Period of ancient Egyptian history

Dynasty 0, Dynasty Zero, or the Protodynastic period are the terms used to describe the kings of Egypt during the Naqada III period of Egypt. These kings ruled over part or all of Egypt, with this dynasty ending with the legendary king Menes, who is usually associated with Narmer or Aha. This period saw a rise in Egyptian royalty, leading to Egyptian unification by Menes.

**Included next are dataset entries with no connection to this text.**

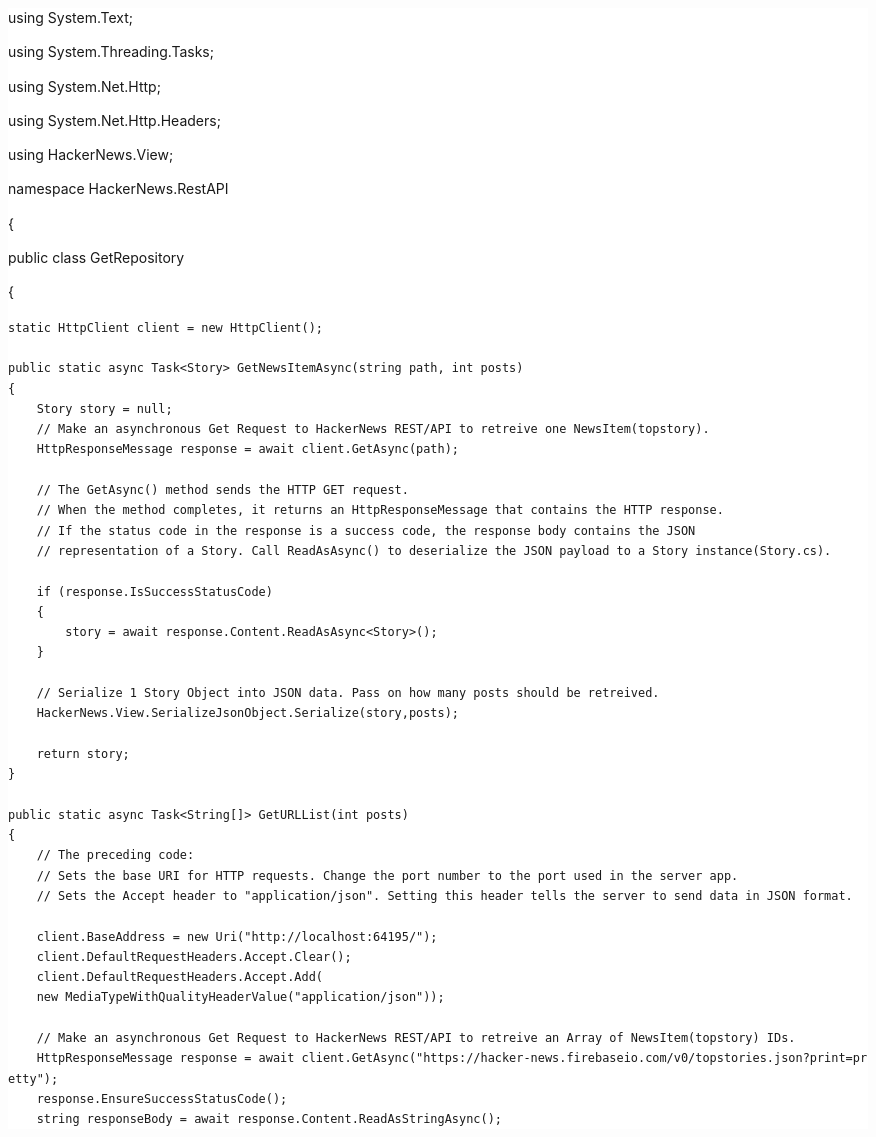 using System.Text;

using System.Threading.Tasks;

using System.Net.Http;

using System.Net.Http.Headers;

using HackerNews.View;

namespace HackerNews.RestAPI 

{

public class GetRepository

{

    static HttpClient client = new HttpClient();

    public static async Task<Story> GetNewsItemAsync(string path, int posts)
    {
        Story story = null;
        // Make an asynchronous Get Request to HackerNews REST/API to retreive one NewsItem(topstory).
        HttpResponseMessage response = await client.GetAsync(path);

        // The GetAsync() method sends the HTTP GET request. 
        // When the method completes, it returns an HttpResponseMessage that contains the HTTP response. 
        // If the status code in the response is a success code, the response body contains the JSON 
        // representation of a Story. Call ReadAsAsync() to deserialize the JSON payload to a Story instance(Story.cs).

        if (response.IsSuccessStatusCode)
        {
            story = await response.Content.ReadAsAsync<Story>();
        }

        // Serialize 1 Story Object into JSON data. Pass on how many posts should be retreived.
        HackerNews.View.SerializeJsonObject.Serialize(story,posts);

        return story;
    }

    public static async Task<String[]> GetURLList(int posts)
    {
        // The preceding code:
        // Sets the base URI for HTTP requests. Change the port number to the port used in the server app.
        // Sets the Accept header to "application/json". Setting this header tells the server to send data in JSON format.

        client.BaseAddress = new Uri("http://localhost:64195/");
        client.DefaultRequestHeaders.Accept.Clear();
        client.DefaultRequestHeaders.Accept.Add(
        new MediaTypeWithQualityHeaderValue("application/json"));

        // Make an asynchronous Get Request to HackerNews REST/API to retreive an Array of NewsItem(topstory) IDs.
        HttpResponseMessage response = await client.GetAsync("https://hacker-news.firebaseio.com/v0/topstories.json?print=pretty");
        response.EnsureSuccessStatusCode();
        string responseBody = await response.Content.ReadAsStringAsync();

During this period, names were written in serekhs on a variety of surfaces, usually on jars and in tombs. This period is characterized by constant conflict with the people in the Nile Delta, likely to control trade routes with the Levant.
== History ==

=== Upper Egypt ===

==== Unification of Upper Egypt ====
It is likely several kingdoms existed before Upper Egypt was unified by Scorpion I. Scorpion I was originally from a kingdom based in Tjenu, and during his reign, he conquered Naqada, as shown by a graffito in the Theban Desert Road Survey. He was buried in Abydos in the famous tomb U-j, dating to about 3300 BC. His tomb had ivory labels seemingly mention the towns of Per-Wadjet and Per-Bast, showing he likely invaded the Nile Delta during his reign. Scorpion I's succession is unknown, but Günter Dreyer claims that his successor was named Falcon, based off ivory tags in U-j and inscriptions on the Tehenw Palette.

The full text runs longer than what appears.